Have you ever had an annoying roommate or coworker? Difficult people have habits that just drive you nuts. They throw their socks on the floor, chew too loud, stand too close when they’re talking to you, or just say all the wrong things at the wrong times.
Everyone has had a time when they had to put up with a difficult person. It’s never easy. But what if the difficult person is your own child? You not only have to put up with this annoying human being, but you are expected to love, nurture, and raise him or her.
A friend of mine described this situation perfectly when she exclaimed about her daughter, “She’s frantically seeking my attention, and desperately needs me to be nice to her, but I just can’t be nice to her because she drives me crazy!”
Many children, often the best and brightest, can be difficult to live with. That’s just the nature of being a kid. Annoying habits, irrational behavior, lack of self-control are all symptoms of being not-yet-grown-up. And some children go through phases where they take this to the highest level, creating a home environment that can feel unbearable to the parent.
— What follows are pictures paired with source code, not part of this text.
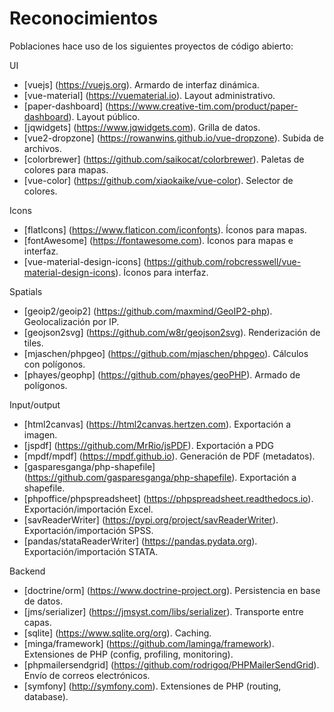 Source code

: # Reconocimientos
Poblaciones hace uso de los siguientes proyectos de código abierto: 

UI
- [vuejs] (https://vuejs.org). Armardo de interfaz dinámica.
- [vue-material] (https://vuematerial.io). Layout administrativo.
- [paper-dashboard] (https://www.creative-tim.com/product/paper-dashboard). Layout público.
- [jqwidgets] (https://www.jqwidgets.com). Grilla de datos.
- [vue2-dropzone] (https://rowanwins.github.io/vue-dropzone). Subida de archivos.
- [colorbrewer] (https://github.com/saikocat/colorbrewer). Paletas de colores para mapas.
- [vue-color] (https://github.com/xiaokaike/vue-color). Selector de colores.

Icons
- [flatIcons] (https://www.flaticon.com/iconfonts). Íconos para mapas.
- [fontAwesome] (https://fontawesome.com). Íconos para mapas e interfaz.
- [vue-material-design-icons] (https://github.com/robcresswell/vue-material-design-icons). Íconos para interfaz.

Spatials
- [geoip2/geoip2] (https://github.com/maxmind/GeoIP2-php). Geolocalización por IP.
- [geojson2svg] (https://github.com/w8r/geojson2svg). Renderización de tiles.
- [mjaschen/phpgeo] (https://github.com/mjaschen/phpgeo). Cálculos con polígonos.
- [phayes/geophp] (https://github.com/phayes/geoPHP). Armado de polígonos.

Input/output
- [html2canvas] (https://html2canvas.hertzen.com). Exportación a imagen.
- [jspdf] (https://github.com/MrRio/jsPDF). Exportación a PDG
- [mpdf/mpdf] (https://mpdf.github.io). Generación de PDF (metadatos).
- [gasparesganga/php-shapefile] (https://github.com/gasparesganga/php-shapefile). Exportación a shapefile.
- [phpoffice/phpspreadsheet] (https://phpspreadsheet.readthedocs.io). Exportación/importación Excel.
- [savReaderWriter] (https://pypi.org/project/savReaderWriter). Exportación/importación SPSS.
- [pandas/stataReaderWriter] (https://pandas.pydata.org). Exportación/importación STATA.

Backend
- [doctrine/orm] (https://www.doctrine-project.org). Persistencia en base de datos.
- [jms/serializer] (https://jmsyst.com/libs/serializer). Transporte entre capas.
- [sqlite] (https://www.sqlite.org/org). Caching.
- [minga/framework] (https://github.com/laminga/framework). Extensiones de PHP (config, profiling, monitoring). 
- [phpmailersendgrid] (https://github.com/rodrigoq/PHPMailerSendGrid). Envío de correos electrónicos.
- [symfony] (http://symfony.com). Extensiones de PHP (routing, database).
So what do you do if you are the parent of a difficult person? Here are four pointers to help get you through it:
- Keep things in perspective. Although it feels like this will never end, realize that your child will not be this way forever. At some point in his or her adult life, s/he will make the changes necessary to get along with others and live a functional life. Your child with not be like this forever.
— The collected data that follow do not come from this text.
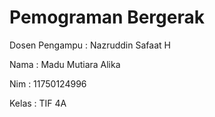 # Pemograman Bergerak
Dosen Pengampu : Nazruddin Safaat H

Nama : Madu Mutiara Alika

Nim : 11750124996

Kelas : TIF 4A
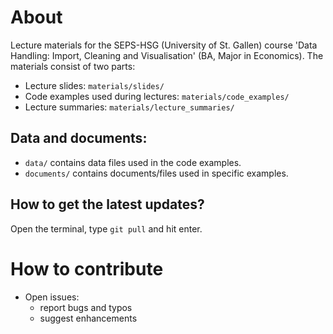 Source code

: 
# About
Lecture materials for the SEPS-HSG (University of St. Gallen) course 'Data Handling: Import, Cleaning and Visualisation' (BA, Major in Economics). The materials consist of two parts:

 - Lecture slides: `materials/slides/`
 - Code examples used during lectures: `materials/code_examples/`
 - Lecture summaries: `materials/lecture_summaries/`

## Data and documents:

 - `data/` contains data files used in the code examples.
 - `documents/` contains documents/files used in specific examples.


## How to get the latest updates?

Open the terminal, type
`git pull`
and hit enter.


# How to contribute

- Open issues:
  - report bugs and typos
  - suggest enhancements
- Take the time to appreciate the positive. You know your child has some lovable qualities. The daily grind makes it hard to remember what you love about your child. Take the time to make a list of traits you love and appreciate in your child. Write down the victories s/he has each day. Did s/he share something with a sibling? Did s/he work hard on a project? Write down every small accomplishment. The more you notice your child’s positive side, the more s/he will show it to you.
- Keep tabs of your emotional temperature. Adults create an unhealthy balance of power when they allow their emotions to be controlled by the child. If you find yourself getting too emotional in a showdown with your difficult child, it’s time to disconnect. Unplug yourself from the situation. You might need to leave the room, or put yourself in time-out, but it’s important that you disconnect. Read a book, take a break with a cup of coffee or listen to some music. Don’t let the difficult child dictate your emotional state.
- Maintain a healthy mental disconnect. That means you are emotionally unplugged from your difficult child at all times. A healthy disconnect allows the parent to provide love, attention, discipline, and even consequences, all without actual emotional involvement. Remember that your difficult child is not you, or even a part of you. Keeping up a healthy disconnect ensures that you will have the stamina to deal with his/her ongoing challenges. A healthy disconnect allows you to enjoy the positive about your child, and not get overwhelmed by the negative.